Supplied entries:
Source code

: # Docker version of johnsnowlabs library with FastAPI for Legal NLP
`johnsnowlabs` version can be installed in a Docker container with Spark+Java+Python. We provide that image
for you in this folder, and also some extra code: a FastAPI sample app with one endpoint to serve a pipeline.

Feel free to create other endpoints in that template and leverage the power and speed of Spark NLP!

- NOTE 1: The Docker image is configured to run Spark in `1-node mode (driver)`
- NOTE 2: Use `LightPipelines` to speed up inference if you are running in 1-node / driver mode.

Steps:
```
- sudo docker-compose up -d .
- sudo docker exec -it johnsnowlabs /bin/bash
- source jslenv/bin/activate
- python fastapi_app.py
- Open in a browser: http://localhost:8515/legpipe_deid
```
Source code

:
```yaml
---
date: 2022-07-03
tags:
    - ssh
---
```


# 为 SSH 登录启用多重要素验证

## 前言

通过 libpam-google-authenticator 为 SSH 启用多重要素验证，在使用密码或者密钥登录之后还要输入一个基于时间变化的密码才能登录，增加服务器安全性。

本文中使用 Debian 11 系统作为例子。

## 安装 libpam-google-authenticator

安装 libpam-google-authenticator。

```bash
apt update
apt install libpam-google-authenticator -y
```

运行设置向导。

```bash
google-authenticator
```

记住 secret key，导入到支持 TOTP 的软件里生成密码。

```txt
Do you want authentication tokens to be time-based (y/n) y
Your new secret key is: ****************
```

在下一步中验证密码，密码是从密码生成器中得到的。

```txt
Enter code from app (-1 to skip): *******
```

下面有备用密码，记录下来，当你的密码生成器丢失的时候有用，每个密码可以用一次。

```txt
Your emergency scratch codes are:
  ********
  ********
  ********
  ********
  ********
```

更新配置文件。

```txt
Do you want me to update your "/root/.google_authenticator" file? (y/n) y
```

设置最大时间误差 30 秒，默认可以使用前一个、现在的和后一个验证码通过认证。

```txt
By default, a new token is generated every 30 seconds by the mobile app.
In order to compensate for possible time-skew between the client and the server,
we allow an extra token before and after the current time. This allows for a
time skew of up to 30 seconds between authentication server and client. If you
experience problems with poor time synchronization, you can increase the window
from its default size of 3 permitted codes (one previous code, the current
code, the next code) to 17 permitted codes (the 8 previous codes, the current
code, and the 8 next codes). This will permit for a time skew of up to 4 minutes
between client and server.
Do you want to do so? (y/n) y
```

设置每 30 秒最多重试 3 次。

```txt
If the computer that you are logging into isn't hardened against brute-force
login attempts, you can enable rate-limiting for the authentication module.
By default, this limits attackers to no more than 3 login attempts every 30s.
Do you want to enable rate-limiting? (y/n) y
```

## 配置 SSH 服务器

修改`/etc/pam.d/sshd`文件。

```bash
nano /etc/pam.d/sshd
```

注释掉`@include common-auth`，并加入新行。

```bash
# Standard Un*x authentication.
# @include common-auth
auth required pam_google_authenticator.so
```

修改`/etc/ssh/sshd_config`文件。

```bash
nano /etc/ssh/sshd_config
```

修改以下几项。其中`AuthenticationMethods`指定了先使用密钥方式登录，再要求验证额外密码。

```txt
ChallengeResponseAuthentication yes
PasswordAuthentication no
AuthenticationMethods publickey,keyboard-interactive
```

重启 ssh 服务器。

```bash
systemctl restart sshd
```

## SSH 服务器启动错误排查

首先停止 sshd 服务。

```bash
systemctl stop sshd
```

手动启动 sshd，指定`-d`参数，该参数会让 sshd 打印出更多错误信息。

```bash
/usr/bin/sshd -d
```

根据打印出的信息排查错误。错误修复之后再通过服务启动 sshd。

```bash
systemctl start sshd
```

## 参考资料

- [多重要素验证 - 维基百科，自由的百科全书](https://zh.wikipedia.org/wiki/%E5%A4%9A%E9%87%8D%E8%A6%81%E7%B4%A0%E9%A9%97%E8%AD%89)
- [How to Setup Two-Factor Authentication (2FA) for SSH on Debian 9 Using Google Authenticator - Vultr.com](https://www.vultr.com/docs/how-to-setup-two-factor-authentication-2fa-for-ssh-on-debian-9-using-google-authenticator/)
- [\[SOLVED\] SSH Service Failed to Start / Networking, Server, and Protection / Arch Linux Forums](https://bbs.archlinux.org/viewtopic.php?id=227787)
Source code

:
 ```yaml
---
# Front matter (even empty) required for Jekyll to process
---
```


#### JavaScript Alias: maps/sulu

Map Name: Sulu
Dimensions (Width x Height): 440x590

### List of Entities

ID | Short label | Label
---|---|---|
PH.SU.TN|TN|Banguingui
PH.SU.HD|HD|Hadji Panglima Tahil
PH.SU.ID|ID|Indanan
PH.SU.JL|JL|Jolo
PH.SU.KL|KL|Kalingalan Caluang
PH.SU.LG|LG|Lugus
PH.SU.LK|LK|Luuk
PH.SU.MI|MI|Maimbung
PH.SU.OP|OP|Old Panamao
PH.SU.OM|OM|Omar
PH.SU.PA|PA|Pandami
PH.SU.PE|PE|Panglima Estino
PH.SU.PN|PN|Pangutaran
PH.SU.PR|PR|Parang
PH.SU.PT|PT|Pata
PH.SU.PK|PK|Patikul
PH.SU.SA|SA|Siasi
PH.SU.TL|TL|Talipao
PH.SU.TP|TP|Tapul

Required action: Exactly as they appear, copy the lines of the listing above from the first through the one that contains "Feel free to", and nothing more.

Task result:
Source code

: # Docker version of johnsnowlabs library with FastAPI for Legal NLP
`johnsnowlabs` version can be installed in a Docker container with Spark+Java+Python. We provide that image
for you in this folder, and also some extra code: a FastAPI sample app with one endpoint to serve a pipeline.

Feel free to create other endpoints in that template and leverage the power and speed of Spark NLP!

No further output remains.